Now that you have mastered the fundamentals of Ohm’s Law and the Joule heating effect, this question serves as a perfect application of how physical properties interact. The critical building block here, as detailed in NCERT Class 10 Science, is recognizing that while voltage and current may change, the electrical resistance (R) of the bulb's filament remains constant. By using the formula P = V²/R, we can bridge the gap between the "rated" specifications (the manufacturer's intent) and the "actual" operating conditions.

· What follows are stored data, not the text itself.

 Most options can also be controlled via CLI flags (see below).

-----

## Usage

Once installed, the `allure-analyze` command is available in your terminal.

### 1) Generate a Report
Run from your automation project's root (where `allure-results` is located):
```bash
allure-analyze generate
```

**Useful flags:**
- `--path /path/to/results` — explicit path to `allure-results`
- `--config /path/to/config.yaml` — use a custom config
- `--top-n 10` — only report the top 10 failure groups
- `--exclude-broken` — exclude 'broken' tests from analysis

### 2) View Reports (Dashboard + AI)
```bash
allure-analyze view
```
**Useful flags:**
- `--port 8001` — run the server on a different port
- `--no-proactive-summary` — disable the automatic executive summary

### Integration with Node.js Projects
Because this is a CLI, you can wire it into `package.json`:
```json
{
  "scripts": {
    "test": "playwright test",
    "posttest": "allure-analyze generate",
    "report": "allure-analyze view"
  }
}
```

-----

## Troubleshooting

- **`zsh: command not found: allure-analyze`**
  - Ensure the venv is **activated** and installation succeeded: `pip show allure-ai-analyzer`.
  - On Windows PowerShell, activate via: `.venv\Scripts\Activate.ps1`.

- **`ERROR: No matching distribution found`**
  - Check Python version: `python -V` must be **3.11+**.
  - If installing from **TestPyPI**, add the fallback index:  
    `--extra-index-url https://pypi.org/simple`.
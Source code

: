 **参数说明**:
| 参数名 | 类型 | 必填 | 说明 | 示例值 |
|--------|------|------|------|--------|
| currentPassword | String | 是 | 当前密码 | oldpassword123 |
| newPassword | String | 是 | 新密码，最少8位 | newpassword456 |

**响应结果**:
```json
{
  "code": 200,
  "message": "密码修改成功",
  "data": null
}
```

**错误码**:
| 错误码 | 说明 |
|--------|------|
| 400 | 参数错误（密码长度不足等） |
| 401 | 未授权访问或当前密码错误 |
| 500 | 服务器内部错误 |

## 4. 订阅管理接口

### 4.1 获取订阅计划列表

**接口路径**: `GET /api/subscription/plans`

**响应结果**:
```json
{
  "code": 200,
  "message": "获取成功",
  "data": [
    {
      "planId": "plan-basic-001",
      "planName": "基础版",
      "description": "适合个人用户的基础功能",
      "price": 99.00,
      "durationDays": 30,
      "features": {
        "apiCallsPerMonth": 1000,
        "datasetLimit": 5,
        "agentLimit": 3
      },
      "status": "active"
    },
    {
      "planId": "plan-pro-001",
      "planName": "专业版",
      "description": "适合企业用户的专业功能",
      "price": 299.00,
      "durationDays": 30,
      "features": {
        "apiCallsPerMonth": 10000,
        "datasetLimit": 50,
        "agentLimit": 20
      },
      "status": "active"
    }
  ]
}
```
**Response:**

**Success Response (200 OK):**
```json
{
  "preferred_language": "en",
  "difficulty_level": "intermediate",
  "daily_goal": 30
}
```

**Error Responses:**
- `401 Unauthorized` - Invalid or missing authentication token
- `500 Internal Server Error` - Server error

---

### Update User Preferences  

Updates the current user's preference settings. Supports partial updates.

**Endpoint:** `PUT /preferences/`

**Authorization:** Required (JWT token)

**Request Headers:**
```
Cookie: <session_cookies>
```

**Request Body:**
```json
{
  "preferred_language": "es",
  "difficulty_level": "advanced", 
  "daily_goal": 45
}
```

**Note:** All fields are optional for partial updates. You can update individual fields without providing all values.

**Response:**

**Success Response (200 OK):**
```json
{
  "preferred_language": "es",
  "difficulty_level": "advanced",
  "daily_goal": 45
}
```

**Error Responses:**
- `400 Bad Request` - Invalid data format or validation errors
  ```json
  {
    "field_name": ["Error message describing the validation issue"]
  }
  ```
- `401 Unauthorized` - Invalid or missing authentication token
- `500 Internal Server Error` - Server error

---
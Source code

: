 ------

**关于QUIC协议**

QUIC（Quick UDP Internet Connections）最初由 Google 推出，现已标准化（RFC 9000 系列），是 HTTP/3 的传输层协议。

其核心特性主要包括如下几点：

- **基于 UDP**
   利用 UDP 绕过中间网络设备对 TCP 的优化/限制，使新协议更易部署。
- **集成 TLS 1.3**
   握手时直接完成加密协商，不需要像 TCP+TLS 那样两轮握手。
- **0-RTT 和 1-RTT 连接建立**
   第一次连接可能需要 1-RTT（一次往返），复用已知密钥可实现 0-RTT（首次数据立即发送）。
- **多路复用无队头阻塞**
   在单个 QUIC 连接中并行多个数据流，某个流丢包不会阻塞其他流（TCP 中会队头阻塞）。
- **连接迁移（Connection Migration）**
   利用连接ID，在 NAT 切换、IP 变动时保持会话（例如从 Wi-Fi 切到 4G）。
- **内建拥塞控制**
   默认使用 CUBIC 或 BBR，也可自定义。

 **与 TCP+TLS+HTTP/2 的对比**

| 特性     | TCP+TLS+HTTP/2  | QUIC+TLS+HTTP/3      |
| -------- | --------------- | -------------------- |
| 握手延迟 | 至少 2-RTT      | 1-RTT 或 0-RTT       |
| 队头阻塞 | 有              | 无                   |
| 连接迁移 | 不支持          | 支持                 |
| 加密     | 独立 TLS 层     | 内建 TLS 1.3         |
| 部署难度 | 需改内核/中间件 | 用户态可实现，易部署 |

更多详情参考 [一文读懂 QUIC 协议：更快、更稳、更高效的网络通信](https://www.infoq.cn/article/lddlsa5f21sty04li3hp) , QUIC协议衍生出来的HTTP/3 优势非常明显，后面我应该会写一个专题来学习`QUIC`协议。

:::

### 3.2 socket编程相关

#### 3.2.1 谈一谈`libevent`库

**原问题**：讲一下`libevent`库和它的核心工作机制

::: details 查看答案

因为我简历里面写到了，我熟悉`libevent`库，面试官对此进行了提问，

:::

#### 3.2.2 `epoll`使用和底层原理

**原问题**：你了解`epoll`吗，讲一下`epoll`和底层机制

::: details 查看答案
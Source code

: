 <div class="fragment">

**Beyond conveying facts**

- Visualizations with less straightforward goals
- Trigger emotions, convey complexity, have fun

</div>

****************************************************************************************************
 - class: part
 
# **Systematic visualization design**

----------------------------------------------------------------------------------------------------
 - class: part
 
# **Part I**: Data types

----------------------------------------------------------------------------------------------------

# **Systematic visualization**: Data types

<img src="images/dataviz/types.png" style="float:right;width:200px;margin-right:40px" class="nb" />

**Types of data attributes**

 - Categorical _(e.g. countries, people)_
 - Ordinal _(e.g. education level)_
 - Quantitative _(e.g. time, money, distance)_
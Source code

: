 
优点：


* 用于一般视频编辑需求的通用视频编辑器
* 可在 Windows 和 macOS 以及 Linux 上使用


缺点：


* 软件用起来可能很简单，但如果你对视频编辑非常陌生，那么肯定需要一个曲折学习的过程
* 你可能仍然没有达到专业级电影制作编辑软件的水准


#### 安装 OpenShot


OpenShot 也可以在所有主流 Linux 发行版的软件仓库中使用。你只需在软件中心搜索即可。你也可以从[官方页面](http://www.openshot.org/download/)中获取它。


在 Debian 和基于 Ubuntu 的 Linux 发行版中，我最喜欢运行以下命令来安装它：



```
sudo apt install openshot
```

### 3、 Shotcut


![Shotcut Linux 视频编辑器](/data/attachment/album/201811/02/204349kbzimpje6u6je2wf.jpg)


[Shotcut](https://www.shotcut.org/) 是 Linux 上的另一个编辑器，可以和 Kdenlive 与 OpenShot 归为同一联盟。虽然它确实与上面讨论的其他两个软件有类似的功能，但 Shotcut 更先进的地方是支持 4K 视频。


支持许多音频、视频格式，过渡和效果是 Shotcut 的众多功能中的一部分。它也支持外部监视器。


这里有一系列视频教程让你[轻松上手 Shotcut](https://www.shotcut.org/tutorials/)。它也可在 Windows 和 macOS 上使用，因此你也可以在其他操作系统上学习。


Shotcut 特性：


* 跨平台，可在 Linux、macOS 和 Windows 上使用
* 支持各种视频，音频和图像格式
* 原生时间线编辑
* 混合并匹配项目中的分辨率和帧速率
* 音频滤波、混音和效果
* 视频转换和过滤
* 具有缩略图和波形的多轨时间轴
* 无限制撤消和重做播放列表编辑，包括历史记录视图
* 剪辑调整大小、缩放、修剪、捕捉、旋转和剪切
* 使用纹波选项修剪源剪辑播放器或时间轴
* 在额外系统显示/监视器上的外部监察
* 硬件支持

To solve this efficiently, notice the relationship: power is directly proportional to the square of the voltage. When the potential difference drops from 220 V to 110 V, the voltage is exactly halved. Since the voltage is squared in our power formula, halving the voltage results in the power becoming (1/2)² or one-fourth of its original value. Thus, 60 W divided by 4 gives us the correct answer: (C) 15 W. This proportional thinking is a high-level shortcut that saves precious time during the Prelims compared to long-form division.

UPSC often includes "trap" options to test the depth of your conceptual clarity. Option (A) 30 W is the most common pitfall; it targets students who incorrectly assume a linear relationship between voltage and power (thinking if V is halved, P must be halved). Option (D) 2 W is a calculation error trap for those who might accidentally divide by the voltage itself rather than its square. Always remember: in these circuit problems, identify the constant factor (Resistance) first, and then apply the squared relationship to find the new power dissipated.